Updated: The U.S. Department of Education approved Thursday the release of federal student aid to Florida Coastal School of Law, a for-profit InfiLaw school, after the school submitted a letter of credit to the agency.
Florida Coastal students were expecting the student loan money by or before Sept. 9, Above the Law reported.
The letter of credit requirement followed Florida Coastal not meeting fiscal responsibility standards required by the department for the fiscal year ending in 2018.
“The school did post a letter of credit. The school responded to the regulatory requirements of the Department of Education. Florida Coastal has recently been found in compliance with the ABA Standards. It continues to have stronger bar pass rates and significantly increased academic credentials for each entering class,” Peter Goplerud, who was recently appointed as the law school’s president, told the ABA Journal in an email.

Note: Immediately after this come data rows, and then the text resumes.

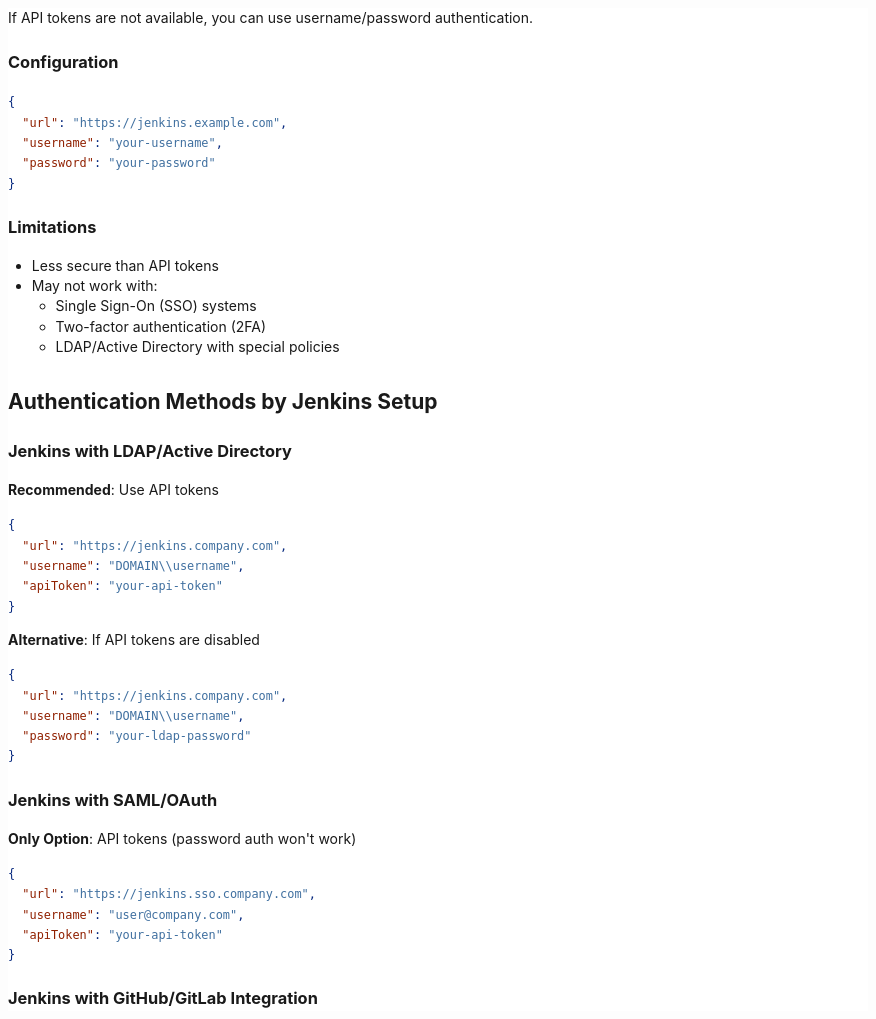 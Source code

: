 If API tokens are not available, you can use username/password authentication.

### Configuration

```json
{
  "url": "https://jenkins.example.com",
  "username": "your-username",
  "password": "your-password"
}
```

### Limitations

- Less secure than API tokens
- May not work with:
  - Single Sign-On (SSO) systems
  - Two-factor authentication (2FA)
  - LDAP/Active Directory with special policies

## Authentication Methods by Jenkins Setup

### Jenkins with LDAP/Active Directory

**Recommended**: Use API tokens
```json
{
  "url": "https://jenkins.company.com",
  "username": "DOMAIN\\username",
  "apiToken": "your-api-token"
}
```

**Alternative**: If API tokens are disabled
```json
{
  "url": "https://jenkins.company.com",
  "username": "DOMAIN\\username",
  "password": "your-ldap-password"
}
```

### Jenkins with SAML/OAuth

**Only Option**: API tokens (password auth won't work)
```json
{
  "url": "https://jenkins.sso.company.com",
  "username": "user@company.com",
  "apiToken": "your-api-token"
}
```

### Jenkins with GitHub/GitLab Integration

He is also the interim president of another InfiLaw campus, Arizona Summit Law School, which is currently operating under a teachout plan.
The council of the ABA’s Section of Legal Education and Admissions to the Bar in August denied Florida Coastal’s application to convert to a nonprofit, and its dean, Scott DeVito, recently left the school. Jennifer Reiber is now Florida Coastal’s interim dean, according to its website.
In regards to the council finding, Goplerud said it needed additional items, and the law school will have the information to the council before it’s next meeting, in November.
The InfiLaw Corp., an entity of the private equity company Sterling Capital Partners, had three law schools until recently. But Florida Coastal is the only one that remains open and not operating under a teach-out plan. The law schools, in separate lawsuits, sued the ABA in May 2018 regarding accreditation findings. By April, all the law schools agreed to dismiss the actions.
Florida Coastal is the only InfiLaw campus that has not been placed on probation by the ABA legal ed section’s council. In 2017, the council found that the law school was “significantly out of compliance” with various standards regarding admissions and legal education programs. But by May, the council found that the school had demonstrated compliance with the standards in question.
According to Florida Coastal’s Standard 509 Information Report for 2018, its median LSAT score is 150; the median undergraduate GPA is 3.14. The document showed a total of 207 students. For the class of 2016, the ultimate bar passage rate was 64.54%, according to ABA data. In 2018, the law school had 185 first-time test takers, and the pass rate was 56.76%.
Also in August, the ABA legal ed section’s council accepted Michigan State University College of Law’s application to fully integrate with Michigan State University. Despite its name, the law school is a private, stand-alone school. It’s been affiliated with MSU since 1995, but it is a separate legal entity and is fiscally independent, Dean Lawrence Ponoroff previously told the ABA Journal.
Hat tip to Faculty Lounge.
Updated Sept. 12 at 9:57 a.m. to add information about the student financial aid. Updated Sept. 13 at 10:30 a.m. to include information about the release of the financial and to update the story headline.